Our FDA/Food, Drug & Device Team examines how the Food and Drug Administration is approaching the preclearance and approval process for artificial intelligence (AI) and machine learning (ML) components in products under its purview.

  • Three policy papers in the last year have tackled AI/ML in drugs, drug manufacturing, and medical devices
  • The FDA has discussed a regulatory framework for using AI
  • Companies should remain involved in the ongoing regulatory process to help the FDA design workable solutions

Artificial intelligence (AI) has become the mantra for a new technological revolution, including use in drugs, medical devices, and combination products regulated by the Food and Drug Administration (FDA). On March 15, 2024, the FDA recognized these advances by issuing a new discussion paper to explore relevant considerations on the use of AI and machine learning (ML) in product applications for medical devices. The FDA is continuing to solicit feedback from product designers as it advances its knowledge and modifies “regulatory science” (e.g., application requirements for AI device components). This new discussion paper follows two similar policy documents issued by the FDA on May 10, 2023 related to drugs and drug manufacturing.

On April 11, 2024, in testimony before the House Committee on Oversight and Accountability, FDA Commissioner Robert Califf stated that the FDA efforts are focused on maintaining the United States as “a leader in AI/ML medical devices, including by ensuring that the Agency’s approaches keep the United States ahead of its global competitors and so AI is developed and deployed responsibly in healthcare.” The commissioner’s comments signaled that the FDA is actively meeting with industry groups to design a regulatory pathway that is streamlined and transparent and alerts sponsors to the expected content of preclearance and approval applications containing AI/ML components and related software algorithms.

CDER Digital Health Center of Excellence

On September 22, 2020, the FDA created the Digital Health Center of Excellence within its Center for Devices and Radiologic Health to lead policy review and industry direction. This reorganization was modeled after the creation of the Oncology Center of Excellence within the FDA Center for Drug Evaluation and Research (CDER). It was intended to signal FDA recognition and prioritization of advancing digital technologies through: (1) connecting developers and building strategic partnerships; (2) sharing a base of knowledge to assist in design and review; and (3) reducing regulatory burdens and bottlenecks so this technology is available to U.S. patients first. In September 2023, an FDA public workshop was held to discuss a regulatory framework for use of AI in drug manufacturing.

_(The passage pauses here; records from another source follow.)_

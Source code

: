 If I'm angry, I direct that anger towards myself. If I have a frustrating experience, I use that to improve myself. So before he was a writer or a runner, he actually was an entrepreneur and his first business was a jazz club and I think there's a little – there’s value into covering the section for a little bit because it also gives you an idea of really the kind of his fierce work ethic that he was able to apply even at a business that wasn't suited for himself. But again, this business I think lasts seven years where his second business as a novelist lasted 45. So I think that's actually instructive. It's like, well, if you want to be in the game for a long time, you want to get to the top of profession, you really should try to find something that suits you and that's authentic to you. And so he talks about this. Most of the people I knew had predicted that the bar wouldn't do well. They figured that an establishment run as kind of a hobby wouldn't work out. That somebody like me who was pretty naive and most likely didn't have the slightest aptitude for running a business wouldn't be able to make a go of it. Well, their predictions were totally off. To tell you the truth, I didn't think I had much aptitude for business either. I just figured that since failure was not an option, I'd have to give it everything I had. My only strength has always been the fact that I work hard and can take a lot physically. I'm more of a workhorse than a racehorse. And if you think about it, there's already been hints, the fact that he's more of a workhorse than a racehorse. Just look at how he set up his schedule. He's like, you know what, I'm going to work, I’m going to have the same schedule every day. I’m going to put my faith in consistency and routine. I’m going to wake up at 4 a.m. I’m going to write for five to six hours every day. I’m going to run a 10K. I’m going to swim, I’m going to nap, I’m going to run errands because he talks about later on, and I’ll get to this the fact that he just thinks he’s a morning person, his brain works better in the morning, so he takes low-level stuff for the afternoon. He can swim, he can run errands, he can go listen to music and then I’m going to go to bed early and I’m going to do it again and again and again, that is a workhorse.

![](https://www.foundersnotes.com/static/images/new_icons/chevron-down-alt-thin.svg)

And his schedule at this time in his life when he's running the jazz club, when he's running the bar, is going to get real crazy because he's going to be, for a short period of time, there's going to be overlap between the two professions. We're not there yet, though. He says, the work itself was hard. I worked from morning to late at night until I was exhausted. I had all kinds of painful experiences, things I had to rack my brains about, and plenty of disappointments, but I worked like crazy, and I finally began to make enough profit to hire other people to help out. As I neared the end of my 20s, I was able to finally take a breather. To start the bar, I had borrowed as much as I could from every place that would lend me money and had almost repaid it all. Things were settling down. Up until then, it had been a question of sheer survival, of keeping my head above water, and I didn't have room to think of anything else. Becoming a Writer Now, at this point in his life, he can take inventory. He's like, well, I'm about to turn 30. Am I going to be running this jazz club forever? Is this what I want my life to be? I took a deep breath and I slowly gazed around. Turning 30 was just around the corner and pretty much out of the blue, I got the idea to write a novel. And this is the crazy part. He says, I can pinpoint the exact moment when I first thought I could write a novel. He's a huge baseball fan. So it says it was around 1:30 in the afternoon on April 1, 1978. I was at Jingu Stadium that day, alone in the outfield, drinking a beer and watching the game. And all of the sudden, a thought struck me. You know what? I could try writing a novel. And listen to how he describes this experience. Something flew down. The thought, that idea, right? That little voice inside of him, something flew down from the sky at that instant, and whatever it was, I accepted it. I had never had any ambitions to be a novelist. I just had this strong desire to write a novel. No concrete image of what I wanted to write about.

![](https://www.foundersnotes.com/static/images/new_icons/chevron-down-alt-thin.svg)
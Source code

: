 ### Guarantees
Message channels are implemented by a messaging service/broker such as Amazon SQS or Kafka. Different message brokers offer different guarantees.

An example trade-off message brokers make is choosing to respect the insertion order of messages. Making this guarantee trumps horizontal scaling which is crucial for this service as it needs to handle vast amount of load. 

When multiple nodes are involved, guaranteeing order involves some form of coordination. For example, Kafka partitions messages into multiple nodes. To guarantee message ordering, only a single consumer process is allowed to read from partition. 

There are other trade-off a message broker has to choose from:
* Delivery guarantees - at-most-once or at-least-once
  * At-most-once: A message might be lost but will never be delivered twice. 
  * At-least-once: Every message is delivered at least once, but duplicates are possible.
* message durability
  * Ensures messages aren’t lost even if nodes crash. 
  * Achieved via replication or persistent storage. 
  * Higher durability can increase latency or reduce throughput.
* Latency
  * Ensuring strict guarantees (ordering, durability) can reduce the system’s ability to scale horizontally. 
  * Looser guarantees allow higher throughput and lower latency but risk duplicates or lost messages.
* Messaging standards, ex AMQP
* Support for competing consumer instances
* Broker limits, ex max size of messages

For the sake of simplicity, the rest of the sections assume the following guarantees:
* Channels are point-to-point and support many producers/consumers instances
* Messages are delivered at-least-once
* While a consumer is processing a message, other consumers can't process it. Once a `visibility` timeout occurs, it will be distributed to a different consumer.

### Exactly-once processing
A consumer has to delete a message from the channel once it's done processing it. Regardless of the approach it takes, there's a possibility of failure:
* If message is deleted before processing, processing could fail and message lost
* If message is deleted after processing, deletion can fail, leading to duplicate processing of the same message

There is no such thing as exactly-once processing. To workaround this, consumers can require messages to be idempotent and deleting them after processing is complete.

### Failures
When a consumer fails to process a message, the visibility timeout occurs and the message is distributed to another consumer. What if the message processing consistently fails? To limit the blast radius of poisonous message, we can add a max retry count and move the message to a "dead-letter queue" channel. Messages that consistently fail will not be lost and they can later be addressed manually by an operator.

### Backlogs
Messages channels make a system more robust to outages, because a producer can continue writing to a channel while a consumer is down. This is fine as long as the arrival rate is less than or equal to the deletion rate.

Presidential Executive Order 14110

A government-wide effort to secure and develop AI was accelerated by Executive Order 14110 issued on October 30, 2023. In that detailed order, President Biden required government departments and agencies, including the Department of Health and Human Services (HHS) and FDA, “[t]o help ensure the safe, responsible deployment and use of AI in the healthcare, public-health, and human-services sectors.” HHS was ordered to establish an AI Task Force to develop a strategic plan including actions to deploy use of AI and AI-enabled technologies in the health sector (including research and discovery, drug and device safety, health care delivery and financing, and public health).

What Has Come Out of All This Effort?

First, the FDA has been quick to acknowledge that it has a base of knowledge acquired by approval, authorization, or clearance of over 700 AI/ML devices, including:

  • Cardiac ultrasound software that uses AI to guide the user.
  • An AI-based device to assist clinicians in detecting lesions (polyps or suspected tumors) in the colon in real time during a colonoscopy.
  • A diagnostic aid for autism spectrum disorder.
  • An AI-based device to detect greater than a mild level of diabetic retinopathy in adult diabetics.

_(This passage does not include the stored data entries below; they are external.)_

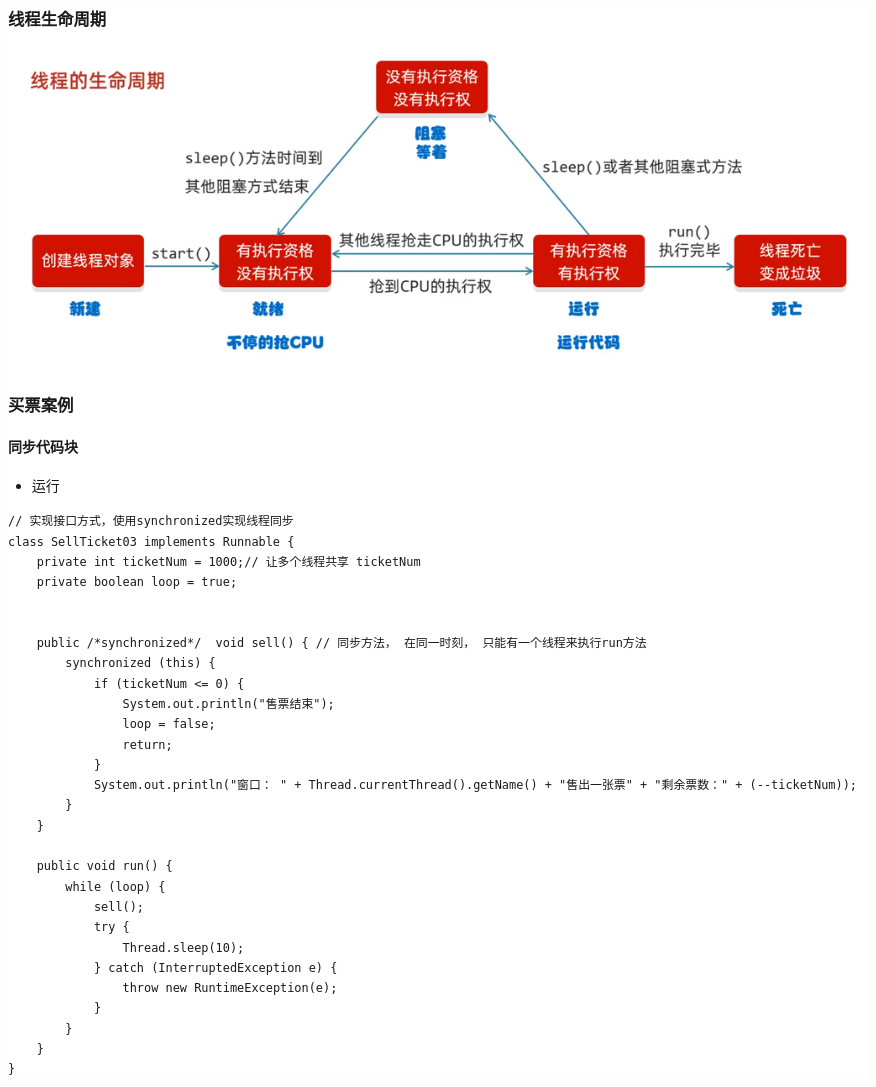 

### 线程生命周期

![image-20231203183253663](./assets/image-20231203183253663.png)

### 买票案例

#### 同步代码块



- 运行

```
// 实现接口方式，使用synchronized实现线程同步
class SellTicket03 implements Runnable {
    private int ticketNum = 1000;// 让多个线程共享 ticketNum
    private boolean loop = true;


    public /*synchronized*/  void sell() { // 同步方法， 在同一时刻， 只能有一个线程来执行run方法
        synchronized (this) {
            if (ticketNum <= 0) {
                System.out.println("售票结束");
                loop = false;
                return;
            }
            System.out.println("窗口： " + Thread.currentThread().getName() + "售出一张票" + "剩余票数：" + (--ticketNum));
        }
    }

    public void run() {
        while (loop) {
            sell();
            try {
                Thread.sleep(10);
            } catch (InterruptedException e) {
                throw new RuntimeException(e);
            }
        }
    }
}
```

According to CDER Director Patrizia Cavazzoni, in 2021 alone, more than 100 drug and biologic applications submitted to the FDA included AI/ML components.

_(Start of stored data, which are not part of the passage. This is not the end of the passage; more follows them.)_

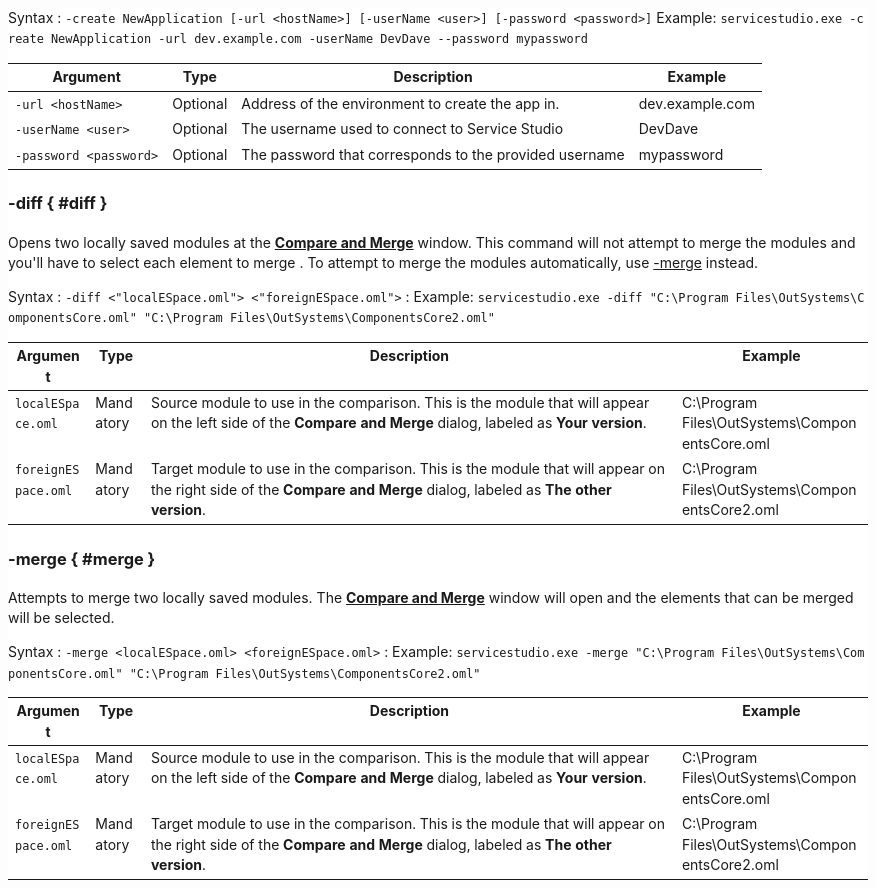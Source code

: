 
Syntax
:	```-create NewApplication [-url <hostName>] [-userName <user>] [-password <password>]```
	Example: ```servicestudio.exe -create NewApplication -url dev.example.com -userName DevDave --password mypassword```

Argument | Type | Description | Example
---|---|---|---
`-url <hostName>`| Optional | Address of the environment to create the app in. | dev.example.com
`-userName <user>` | Optional | The username used to connect to Service Studio | DevDave
`-password <password>` | Optional | The password that corresponds to the provided username | mypassword

### -diff { #diff }

Opens two locally saved modules at the [**Compare and Merge**](https://success.outsystems.com/Documentation/11/Developing_an_Application/Merge_the_Work/Compare_and_merge_example_with_conflicts) window. This command will not attempt to merge the modules and you'll have to select each element to merge . To attempt to merge the modules automatically, use [-merge](#merge) instead.

Syntax
:   ```-diff <"localESpace.oml"> <"foreignESpace.oml">```
:   Example: ```servicestudio.exe -diff "C:\Program Files\OutSystems\ComponentsCore.oml" "C:\Program Files\OutSystems\ComponentsCore2.oml"```


Argument | Type | Description | Example
---|---|---|---
`localESpace.oml` | Mandatory | Source module to use in the comparison. This is the module that will appear on the left side of the **Compare and Merge** dialog, labeled as **Your version**. | C:\Program Files\OutSystems\ComponentsCore.oml
`foreignESpace.oml` | Mandatory | Target module to use in the comparison. This is the module that will appear on the right side of the **Compare and Merge** dialog, labeled as **The other version**. | C:\Program Files\OutSystems\ComponentsCore2.oml


### -merge { #merge }

Attempts to merge two locally saved modules. The  [**Compare and Merge**](https://success.outsystems.com/Documentation/11/Developing_an_Application/Merge_the_Work/Compare_and_merge_example_with_conflicts) window will open and the elements that can be merged will be selected.

Syntax
:   ```-merge <localESpace.oml> <foreignESpace.oml>```
:   Example: ```servicestudio.exe -merge "C:\Program Files\OutSystems\ComponentsCore.oml" "C:\Program Files\OutSystems\ComponentsCore2.oml"```

Argument | Type | Description | Example
---|---|---|---
`localESpace.oml` | Mandatory | Source module to use in the comparison. This is the module that will appear on the left side of the **Compare and Merge** dialog, labeled as **Your version**. | C:\Program Files\OutSystems\ComponentsCore.oml
`foreignESpace.oml` | Mandatory | Target module to use in the comparison. This is the module that will appear on the right side of the **Compare and Merge** dialog, labeled as **The other version**. | C:\Program Files\OutSystems\ComponentsCore2.oml 
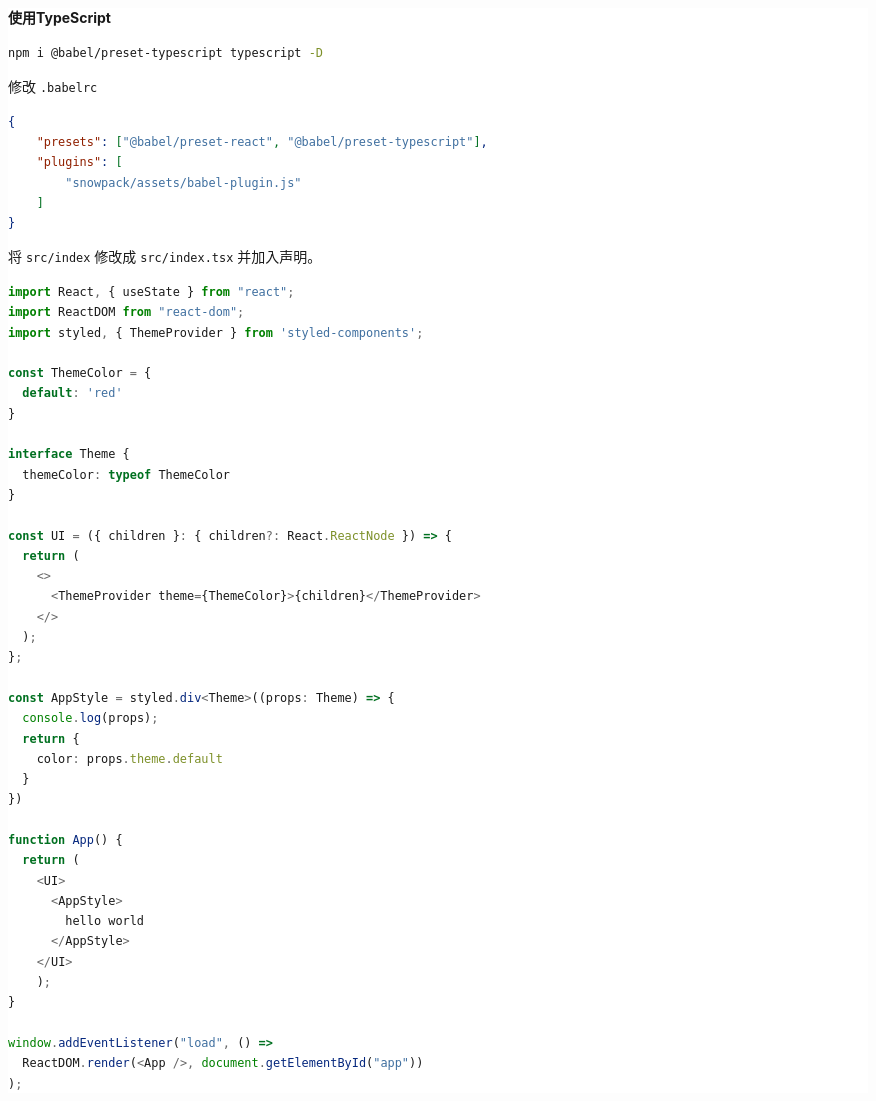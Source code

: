 
**使用TypeScript**

```bash
npm i @babel/preset-typescript typescript -D
```

修改 `.babelrc`

```json
{
    "presets": ["@babel/preset-react", "@babel/preset-typescript"],
    "plugins": [
        "snowpack/assets/babel-plugin.js"
    ]
}
```

将 `src/index` 修改成 `src/index.tsx` 并加入声明。

```typescript
import React, { useState } from "react";
import ReactDOM from "react-dom";
import styled, { ThemeProvider } from 'styled-components';

const ThemeColor = {
  default: 'red'
}

interface Theme {
  themeColor: typeof ThemeColor
}

const UI = ({ children }: { children?: React.ReactNode }) => {
  return (
    <>
      <ThemeProvider theme={ThemeColor}>{children}</ThemeProvider>
    </>
  );
};

const AppStyle = styled.div<Theme>((props: Theme) => {
  console.log(props);
  return {
    color: props.theme.default
  }
})

function App() {
  return (
    <UI>
      <AppStyle>
        hello world
      </AppStyle>
    </UI>
    );
}

window.addEventListener("load", () =>
  ReactDOM.render(<App />, document.getElementById("app"))
);

```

The three FDA discussion papers contain the same basic information:

  • FDA product centers are working together to identify AI uses and review methodologies. They seek to cultivate collaborative partnerships to examine transparency, explainability (through guidance and otherwise), governance, bias, cybersecurity, and quality assurance.
  • AI regulatory policy should provide predictability to sponsors and encourage use of AI, detect potential knowledge gaps, and highlight opportunities.
  • The FDA is developing a methodology to test and evaluate AI algorithms.
  • It is building upon existing initiatives and prior product review experience.
  • New guidance will be issued on topics including change control plans for AI-enabled device software functions, life-cycle management, premarket submission recommendations, and FDA use of its own AI for application review.
  • Evaluation of long-term safety requirements and use of real-world performance monitoring.
  • Requirements for training and testing of AI models.
  • Framework and strategy for quality assurance.
  • Global harmonization of AI requirements for review, use, and oversight.

What Happens Next?

  • AI/ML policies remain a “work in process” at the FDA.
  • The FDA continues to reach out, review external comments, and monitor developments while reviewing applications for products incorporating AI/ML on a case-by-case basis using existing methodologies.
  • Like gene therapies at CBER, FDA product centers depend on their ad hoc experience to develop general guidance documents based on their internal experience conducting AI/ML product reviews.

Recommendations for Companies in AI/ML Space

  • Review and comment on draft AI/ML guidance documents that should be rolling out shortly on topics including methods to test, validate, and prepare AI/ML marketing submissions; recommendations for predetermined change control plans for AI-enabled device software functions; and life-cycle management considerations.
  • Request interactive pre-submission meetings with FDA product centers to educate the FDA on AI technologies and seek FDA listing of clinical and product performance data requirements.
  • Monitor the dockets opened by the FDA to accept comments and information from industry and outside constituencies.
  • Participate in upcoming industry workshops, Part 15 hearings, advisory committee meetings, and other opportunities to engage with FDA decision-makers.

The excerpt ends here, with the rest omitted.